◆ **Task statement**
Repeat the entries below word for word, though any picture in them should be dropped.
Start of Exercise material
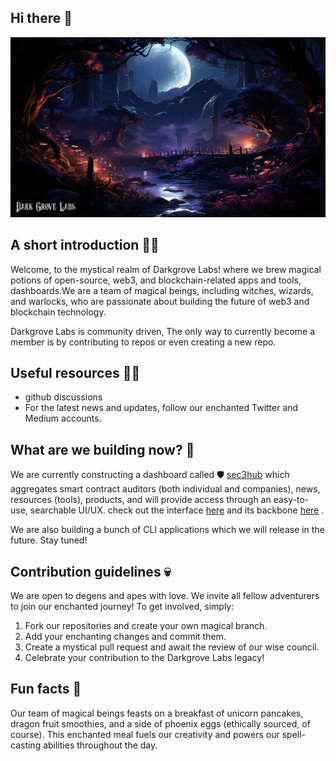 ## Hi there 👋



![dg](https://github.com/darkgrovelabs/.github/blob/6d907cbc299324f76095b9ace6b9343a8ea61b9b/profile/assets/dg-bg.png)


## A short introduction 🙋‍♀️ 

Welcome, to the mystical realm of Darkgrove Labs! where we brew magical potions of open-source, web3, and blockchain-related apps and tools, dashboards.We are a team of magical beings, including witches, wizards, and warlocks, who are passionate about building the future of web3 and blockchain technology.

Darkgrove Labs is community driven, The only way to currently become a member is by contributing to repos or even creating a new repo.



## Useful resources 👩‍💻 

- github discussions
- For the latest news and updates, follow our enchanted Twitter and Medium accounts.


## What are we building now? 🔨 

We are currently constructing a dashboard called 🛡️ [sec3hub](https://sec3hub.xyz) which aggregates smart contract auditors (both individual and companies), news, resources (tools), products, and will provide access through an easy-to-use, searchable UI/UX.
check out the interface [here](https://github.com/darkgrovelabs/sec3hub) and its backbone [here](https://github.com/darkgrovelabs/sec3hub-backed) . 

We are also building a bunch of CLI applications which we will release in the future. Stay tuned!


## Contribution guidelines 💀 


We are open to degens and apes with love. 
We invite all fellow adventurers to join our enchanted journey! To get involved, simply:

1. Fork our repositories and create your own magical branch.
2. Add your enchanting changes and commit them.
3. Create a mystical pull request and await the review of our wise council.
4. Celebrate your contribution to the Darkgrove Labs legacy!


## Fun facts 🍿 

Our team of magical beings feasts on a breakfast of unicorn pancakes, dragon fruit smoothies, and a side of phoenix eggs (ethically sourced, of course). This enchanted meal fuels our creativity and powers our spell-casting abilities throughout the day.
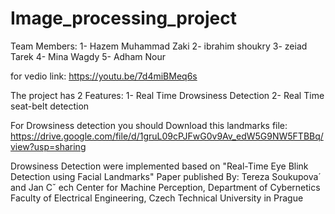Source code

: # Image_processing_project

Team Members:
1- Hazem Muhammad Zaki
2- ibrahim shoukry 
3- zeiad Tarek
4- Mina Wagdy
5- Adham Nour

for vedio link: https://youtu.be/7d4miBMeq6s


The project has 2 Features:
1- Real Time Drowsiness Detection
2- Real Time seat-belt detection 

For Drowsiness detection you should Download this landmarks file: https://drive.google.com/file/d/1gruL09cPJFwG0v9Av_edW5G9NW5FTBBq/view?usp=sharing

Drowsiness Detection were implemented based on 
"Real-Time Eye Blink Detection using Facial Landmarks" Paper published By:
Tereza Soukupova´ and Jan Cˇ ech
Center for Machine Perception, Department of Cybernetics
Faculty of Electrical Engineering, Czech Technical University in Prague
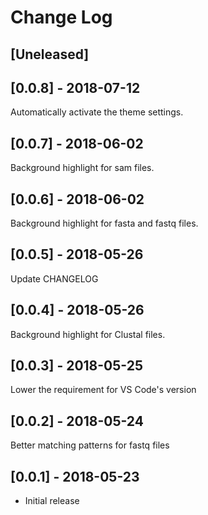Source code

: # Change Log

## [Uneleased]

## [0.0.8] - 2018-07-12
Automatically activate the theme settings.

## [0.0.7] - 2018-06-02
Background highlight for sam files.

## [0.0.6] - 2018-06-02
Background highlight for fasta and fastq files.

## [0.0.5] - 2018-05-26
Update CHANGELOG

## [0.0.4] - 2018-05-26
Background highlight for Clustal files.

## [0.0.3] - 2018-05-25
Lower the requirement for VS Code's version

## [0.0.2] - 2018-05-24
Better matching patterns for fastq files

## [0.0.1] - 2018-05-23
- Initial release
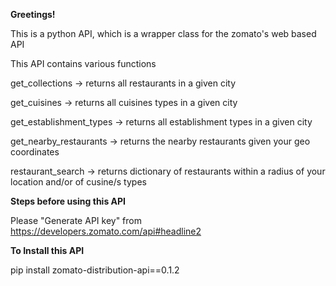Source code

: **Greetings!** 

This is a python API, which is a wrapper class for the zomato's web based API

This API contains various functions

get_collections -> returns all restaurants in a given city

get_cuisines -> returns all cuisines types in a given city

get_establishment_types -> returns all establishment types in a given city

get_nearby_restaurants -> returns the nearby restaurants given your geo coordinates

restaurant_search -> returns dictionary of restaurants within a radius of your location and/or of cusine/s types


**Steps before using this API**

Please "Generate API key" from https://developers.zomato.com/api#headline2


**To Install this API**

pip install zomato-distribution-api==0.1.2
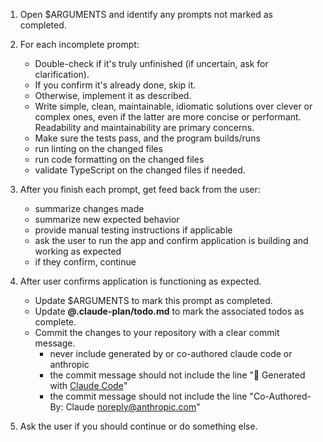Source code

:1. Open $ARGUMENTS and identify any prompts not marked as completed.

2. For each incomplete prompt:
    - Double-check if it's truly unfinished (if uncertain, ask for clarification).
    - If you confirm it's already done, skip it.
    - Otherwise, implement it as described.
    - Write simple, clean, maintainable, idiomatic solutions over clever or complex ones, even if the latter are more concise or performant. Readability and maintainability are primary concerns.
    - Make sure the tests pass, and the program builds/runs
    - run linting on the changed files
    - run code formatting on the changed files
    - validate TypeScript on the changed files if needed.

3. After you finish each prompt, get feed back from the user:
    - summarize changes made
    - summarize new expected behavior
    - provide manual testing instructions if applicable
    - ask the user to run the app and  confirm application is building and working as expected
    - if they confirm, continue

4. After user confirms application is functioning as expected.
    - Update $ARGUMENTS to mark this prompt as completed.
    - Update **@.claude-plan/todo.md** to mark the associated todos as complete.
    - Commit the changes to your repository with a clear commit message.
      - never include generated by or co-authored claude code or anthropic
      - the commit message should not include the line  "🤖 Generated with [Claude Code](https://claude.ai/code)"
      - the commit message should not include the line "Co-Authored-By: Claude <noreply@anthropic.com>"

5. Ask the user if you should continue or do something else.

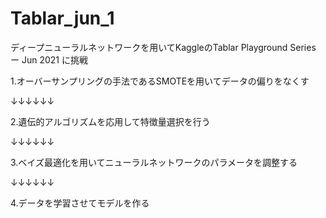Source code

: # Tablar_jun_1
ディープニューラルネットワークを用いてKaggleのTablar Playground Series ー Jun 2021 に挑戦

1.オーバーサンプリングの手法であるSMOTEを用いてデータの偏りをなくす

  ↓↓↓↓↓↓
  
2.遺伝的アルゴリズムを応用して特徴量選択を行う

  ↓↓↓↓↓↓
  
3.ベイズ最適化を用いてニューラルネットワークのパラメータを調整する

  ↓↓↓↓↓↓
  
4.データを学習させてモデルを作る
End of Exercise material
◆ **Response below**
 ## Hi there 👋



![dg](https://github.com/darkgrovelabs/.github/blob/6d907cbc299324f76095b9ace6b9343a8ea61b9b/profile/assets/dg-bg.png)


## A short introduction 🙋‍♀️ 

Welcome, to the mystical realm of Darkgrove Labs! where we brew magical potions of open-source, web3, and blockchain-related apps and tools, dashboards.We are a team of magical beings, including witches, wizards, and warlocks, who are passionate about building the future of web3 and blockchain technology.

Darkgrove Labs is community driven, The only way to currently become a member is by contributing to repos or even creating a new repo.



## Useful resources 👩‍💻 

- github discussions
- For the latest news and updates, follow our enchanted Twitter and Medium accounts.


## What are we building now? 🔨 

We are currently constructing a dashboard called 🛡️ [sec3hub](https://sec3hub.xyz) which aggregates smart contract auditors (both individual and companies), news, resources (tools), products, and will provide access through an easy-to-use, searchable UI/UX.
check out the interface [here](https://github.com/darkgrovelabs/sec3hub) and its backbone [here](https://github.com/darkgrovelabs/sec3hub-backed) . 

We are also building a bunch of CLI applications which we will release in the future. Stay tuned!


## Contribution guidelines 💀 


We are open to degens and apes with love. 
We invite all fellow adventurers to join our enchanted journey! To get involved, simply:

1. Fork our repositories and create your own magical branch.
2. Add your enchanting changes and commit them.
3. Create a mystical pull request and await the review of our wise council.
4. Celebrate your contribution to the Darkgrove Labs legacy!


## Fun facts 🍿 

Our team of magical beings feasts on a breakfast of unicorn pancakes, dragon fruit smoothies, and a side of phoenix eggs (ethically sourced, of course). This enchanted meal fuels our creativity and powers our spell-casting abilities throughout the day.
Source code

: # Image_processing_project

Team Members:
1- Hazem Muhammad Zaki
2- ibrahim shoukry 
3- zeiad Tarek
4- Mina Wagdy
5- Adham Nour

for vedio link: https://youtu.be/7d4miBMeq6s


The project has 2 Features:
1- Real Time Drowsiness Detection
2- Real Time seat-belt detection 

For Drowsiness detection you should Download this landmarks file: https://drive.google.com/file/d/1gruL09cPJFwG0v9Av_edW5G9NW5FTBBq/view?usp=sharing

Drowsiness Detection were implemented based on 
"Real-Time Eye Blink Detection using Facial Landmarks" Paper published By:
Tereza Soukupova´ and Jan Cˇ ech
Center for Machine Perception, Department of Cybernetics
Faculty of Electrical Engineering, Czech Technical University in Prague
Source code

: # Change Log

## [Uneleased]

## [0.0.8] - 2018-07-12
Automatically activate the theme settings.

## [0.0.7] - 2018-06-02
Background highlight for sam files.

## [0.0.6] - 2018-06-02
Background highlight for fasta and fastq files.

## [0.0.5] - 2018-05-26
Update CHANGELOG

## [0.0.4] - 2018-05-26
Background highlight for Clustal files.

## [0.0.3] - 2018-05-25
Lower the requirement for VS Code's version

## [0.0.2] - 2018-05-24
Better matching patterns for fastq files

## [0.0.1] - 2018-05-23
- Initial release
Source code

: **Greetings!** 

This is a python API, which is a wrapper class for the zomato's web based API

This API contains various functions

get_collections -> returns all restaurants in a given city

get_cuisines -> returns all cuisines types in a given city

get_establishment_types -> returns all establishment types in a given city

get_nearby_restaurants -> returns the nearby restaurants given your geo coordinates

restaurant_search -> returns dictionary of restaurants within a radius of your location and/or of cusine/s types


**Steps before using this API**

Please "Generate API key" from https://developers.zomato.com/api#headline2


**To Install this API**

pip install zomato-distribution-api==0.1.2
Source code

:1. Open $ARGUMENTS and identify any prompts not marked as completed.

2. For each incomplete prompt:
    - Double-check if it's truly unfinished (if uncertain, ask for clarification).
    - If you confirm it's already done, skip it.
    - Otherwise, implement it as described.
    - Write simple, clean, maintainable, idiomatic solutions over clever or complex ones, even if the latter are more concise or performant. Readability and maintainability are primary concerns.
    - Make sure the tests pass, and the program builds/runs
    - run linting on the changed files
    - run code formatting on the changed files
    - validate TypeScript on the changed files if needed.

3. After you finish each prompt, get feed back from the user:
    - summarize changes made
    - summarize new expected behavior
    - provide manual testing instructions if applicable
    - ask the user to run the app and  confirm application is building and working as expected
    - if they confirm, continue

4. After user confirms application is functioning as expected.
    - Update $ARGUMENTS to mark this prompt as completed.
    - Update **@.claude-plan/todo.md** to mark the associated todos as complete.
    - Commit the changes to your repository with a clear commit message.
      - never include generated by or co-authored claude code or anthropic
      - the commit message should not include the line  "🤖 Generated with [Claude Code](https://claude.ai/code)"
      - the commit message should not include the line "Co-Authored-By: Claude <noreply@anthropic.com>"

5. Ask the user if you should continue or do something else.

Source code

: # Tablar_jun_1
ディープニューラルネットワークを用いてKaggleのTablar Playground Series ー Jun 2021 に挑戦

1.オーバーサンプリングの手法であるSMOTEを用いてデータの偏りをなくす

  ↓↓↓↓↓↓
  
2.遺伝的アルゴリズムを応用して特徴量選択を行う

  ↓↓↓↓↓↓
  
3.ベイズ最適化を用いてニューラルネットワークのパラメータを調整する

  ↓↓↓↓↓↓
  
4.データを学習させてモデルを作る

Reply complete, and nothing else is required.